I would like to support this 'defence' of Dr. Marsden. If you read his 
original announcement, you will note that he has been cautious in his 
wordings with a lot of 'ifs' and a clear pointer to the uncertainties 
involved.

As McNaught already mentioned, it is not easy to do the 'right' thing in 
these occasions as a scientist. Not mentioning things invokes 'cover up' 
accusations, but if you do mention things, you are the one with egg on 
your face according to the verdict of both press and sometimes collegues.
Here, the trouble is off course that a 'normal' scientific discussion can 
become disproportionate when the press becomes involved (and then, that 
is in defence of some of Marsden's 'criticasters'). To a non-scientist 
(e.g. newspaper audience), a scientific exchange of arguments or a 
critical evaluation looks like a quarrel.
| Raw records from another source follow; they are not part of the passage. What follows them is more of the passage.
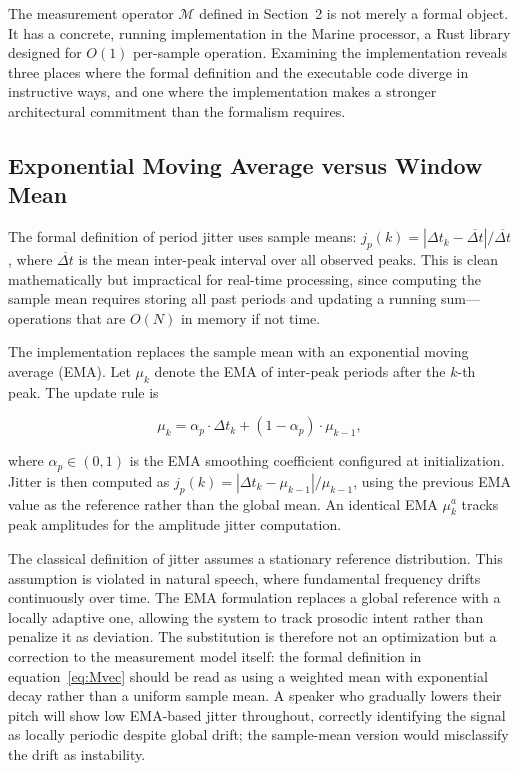 \documentclass[12pt, a4paper]{article}
\begin{document}
The measurement operator $\mathcal{M}$ defined in Section~2 is not merely a formal object. It has a concrete, running implementation in the Marine processor, a Rust library designed for $O(1)$ per-sample operation. Examining the implementation reveals three places where the formal definition and the executable code diverge in instructive ways, and one where the implementation makes a stronger architectural commitment than the formalism requires.

\subsection{Exponential Moving Average versus Window Mean}

The formal definition of period jitter uses sample means: $j_p(k) = |\Delta t_k - \overline{\Delta t}| / \overline{\Delta t}$, where $\overline{\Delta t}$ is the mean inter-peak interval over all observed peaks. This is clean mathematically but impractical for real-time processing, since computing the sample mean requires storing all past periods and updating a running sum---operations that are $O(N)$ in memory if not time.

The implementation replaces the sample mean with an exponential moving average (EMA). Let $\mu_k$ denote the EMA of inter-peak periods after the $k$-th peak. The update rule is

\begin{equation}
\mu_k = \alpha_p \cdot \Delta t_k + (1 - \alpha_p) \cdot \mu_{k-1},
\label{eq:ema}
\end{equation}

where $\alpha_p \in (0,1)$ is the EMA smoothing coefficient configured at initialization. Jitter is then computed as $j_p(k) = |\Delta t_k - \mu_{k-1}| / \mu_{k-1}$, using the previous EMA value as the reference rather than the global mean. An identical EMA $\mu^a_k$ tracks peak amplitudes for the amplitude jitter computation.

The classical definition of jitter assumes a stationary reference distribution. This assumption is violated in natural speech, where fundamental frequency drifts continuously over time. The EMA formulation replaces a global reference with a locally adaptive one, allowing the system to track prosodic intent rather than penalize it as deviation. The substitution is therefore not an optimization but a correction to the measurement model itself: the formal definition in equation~\eqref{eq:Mvec} should be read as using a weighted mean with exponential decay rather than a uniform sample mean. A speaker who gradually lowers their pitch will show low EMA-based jitter throughout, correctly identifying the signal as locally periodic despite global drift; the sample-mean version would misclassify the drift as instability.
\end{document}
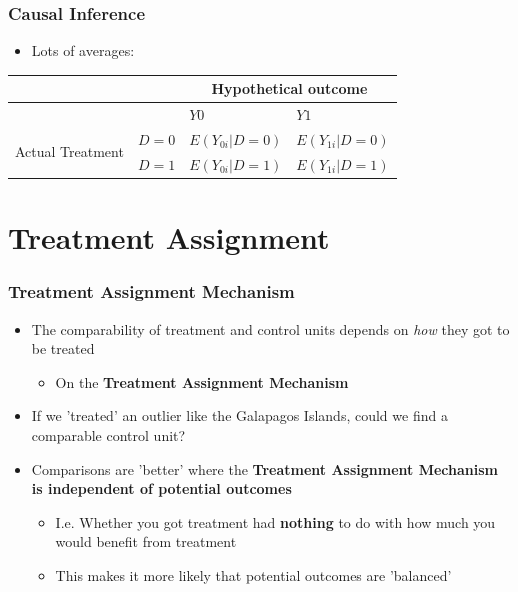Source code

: \documentclass[xcolor=x11names,compress]{beamer}\usepackage[]{graphicx}\usepackage[]{color}
\renewcommand{\(}{\begin{columns}}
\renewcommand{\)}{\end{columns}}
\newcommand{\<}[1]{\begin{column}{#1}}
\renewcommand{\>}{\end{column}}
\begin{document}
\begin{frame}
\frametitle{Causal Inference}
\begin{itemize}
\item Lots of averages:
\end{itemize}
\begin{table}[htbp]
  \centering
    \begin{tabular}{|c|l|l|l|}
    \hline
          &       & \multicolumn{2}{c|}{Hypothetical outcome} \bigstrut\\
    \hline
          &       & $Y0$    & $Y1$ \bigstrut\\
    \hline
    \multirow{2}[4]{*}{Actual Treatment} & $D=0$   & \cellcolor{blue!25}$E(Y_{0i}|D=0)$ & $E(Y_{1i}|D=0)$ \bigstrut\\
\cline{2-4}          & $D=1$   & $E(Y_{0i}|D=1)$ & \cellcolor{blue!25}$E(Y_{1i}|D=1)$ \bigstrut\\
    \hline
    \end{tabular}%
  \label{tab:addlabel}%
\end{table}%
\end{frame}

\section{Treatment Assignment}

\begin{frame}
\frametitle{Treatment Assignment Mechanism}
\begin{itemize}
\item The comparability of treatment and control units depends on \textit{how} they got to be treated
\pause
\begin{itemize}
\item On the \textbf{Treatment Assignment Mechanism}
\pause
\end{itemize}
\item If we 'treated' an outlier like the Galapagos Islands, could we find a comparable control unit?
\pause
\item Comparisons are 'better' where the \textbf{Treatment Assignment Mechanism is independent of potential outcomes}
\pause
\begin{itemize}
\item I.e. Whether you got treatment had \textbf{nothing} to do with how much you would benefit from treatment 
\item This makes it more likely that potential outcomes are 'balanced'
\end{itemize}
\end{itemize}
\end{frame}
\end{document}
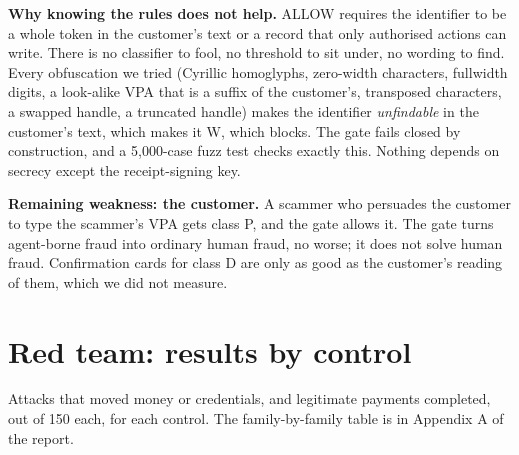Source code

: \documentclass[10pt,a4paper]{article}
\begin{document}
\textbf{Why knowing the rules does not help.} ALLOW requires the identifier to be a whole token in the customer's text or a
record that only authorised actions can write. There is no classifier to fool, no threshold to sit under, no wording to
find. Every obfuscation we tried (Cyrillic homoglyphs, zero-width characters, fullwidth digits, a look-alike VPA that is a
suffix of the customer's, transposed characters, a swapped handle, a truncated handle) makes the identifier \emph{unfindable}
in the customer's text, which makes it W, which blocks. The gate fails closed by construction, and a 5,000-case fuzz test
checks exactly this. Nothing depends on secrecy except the receipt-signing key.

\textbf{Remaining weakness: the customer.} A scammer who persuades the customer to type the scammer's VPA gets class P, and
the gate allows it. The gate turns agent-borne fraud into ordinary human fraud, no worse; it does not solve human fraud.
Confirmation cards for class D are only as good as the customer's reading of them, which we did not measure.

\section{Red team: results by control}
Attacks that moved money or credentials, and legitimate payments completed, out of 150 each, for each control. The family-by-family table is in Appendix A of the report.

\begin{center}
\end{center}
\end{document}
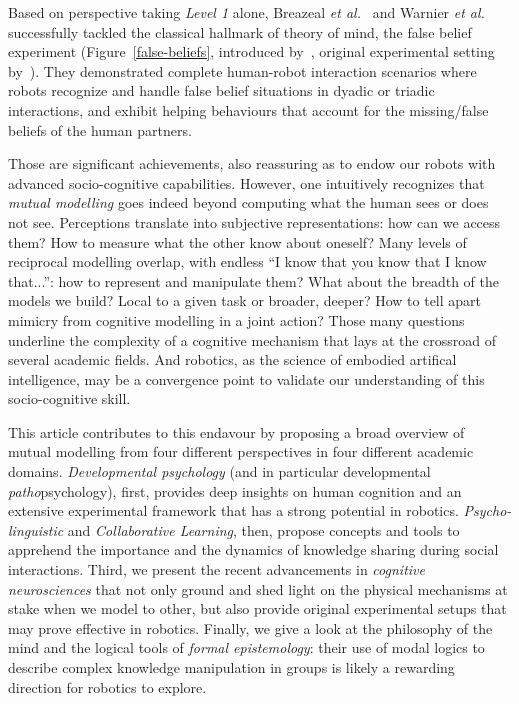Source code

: \documentclass{sig-alternate}
\newcommand{\etal}{{\textit{et al.~}}}
\begin{document}
Based on perspective taking \emph{Level 1} alone, Breazeal
\etal\cite{breazeal2009embodied} and Warnier \etal\cite{warnier2012when}
successfully tackled the classical hallmark of theory of mind, the false belief
experiment (Figure~\ref{false-beliefs}, introduced by~\cite{wimmer1983beliefs},
original experimental setting by~\cite{baron1985does}). They demonstrated
complete human-robot interaction scenarios where robots recognize and handle
false belief situations in dyadic or triadic interactions, and exhibit helping
behaviours that account for the missing/false beliefs of the human partners.

Those are significant achievements, also reassuring as to endow our robots with
advanced socio-cognitive capabilities.  However, one intuitively recognizes that
\emph{mutual modelling} goes indeed beyond computing what the human sees or does
not see. Perceptions translate into subjective representations: how can we
access them? How to measure what the other know about oneself? Many levels of
reciprocal modelling overlap, with endless ``I know that you know that I know
that...'': how to represent and manipulate them? What about the breadth of the
models we build?  Local to a given task or broader, deeper? How to tell apart
mimicry from cognitive modelling in a joint action?  Those many questions
underline the complexity of a cognitive mechanism that lays at the crossroad of
several academic fields. And robotics, as the science of embodied artifical
intelligence, may be a convergence point to validate our understanding of this
socio-cognitive skill.

This article contributes to this endavour by proposing a broad overview of
mutual modelling from four different perspectives in four different academic
domains. \emph{Developmental psychology} (and in particular developmental
\emph{patho}psychology), first, provides deep insights on human cognition and an
extensive experimental framework that has a strong potential in robotics.
\emph{Psycho-linguistic} and \emph{Collaborative Learning}, then, propose
concepts and tools to apprehend the importance and the dynamics of knowledge
sharing during social interactions. Third, we present the recent advancements in
\emph{cognitive neurosciences} that not only ground and shed light on the
physical mechanisms at stake when we model to other, but also provide original
experimental setups that may prove effective in robotics. Finally, we give a
look at the philosophy of the mind and the logical tools of \emph{formal
epistemology}: their use of modal logics to describe complex knowledge
manipulation in groups is likely a rewarding direction for robotics to explore.
\end{document}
I think scientist and press science editors have different obligations in 
this. A scientist should warn for potential disaster if there is a real 
scientificly based reason for it. In that sense, Marsden's press release 
was not wrong I guess. Science editors with the press have some 
responsibility of providing balanced news to their public. In that sense, 
many press messages were dead wrong because they removed the caution from 
Marsden's original press release.

Anyway, Marsden's press release cannot be equated with for example the 
Russian newsmessage that was repoted a.o. on this newsgroup about an 
impact of 'Icarus' in 2006 that popped up more or 
less simultaniously by some odd coincidence it seems. In the case of 
1997FX11 there were some true reasons for concern. Note that in science 
things are not always that straight forward, and of course, with the 
benefit of hindsight it is easy to put a verdict over the head of someone.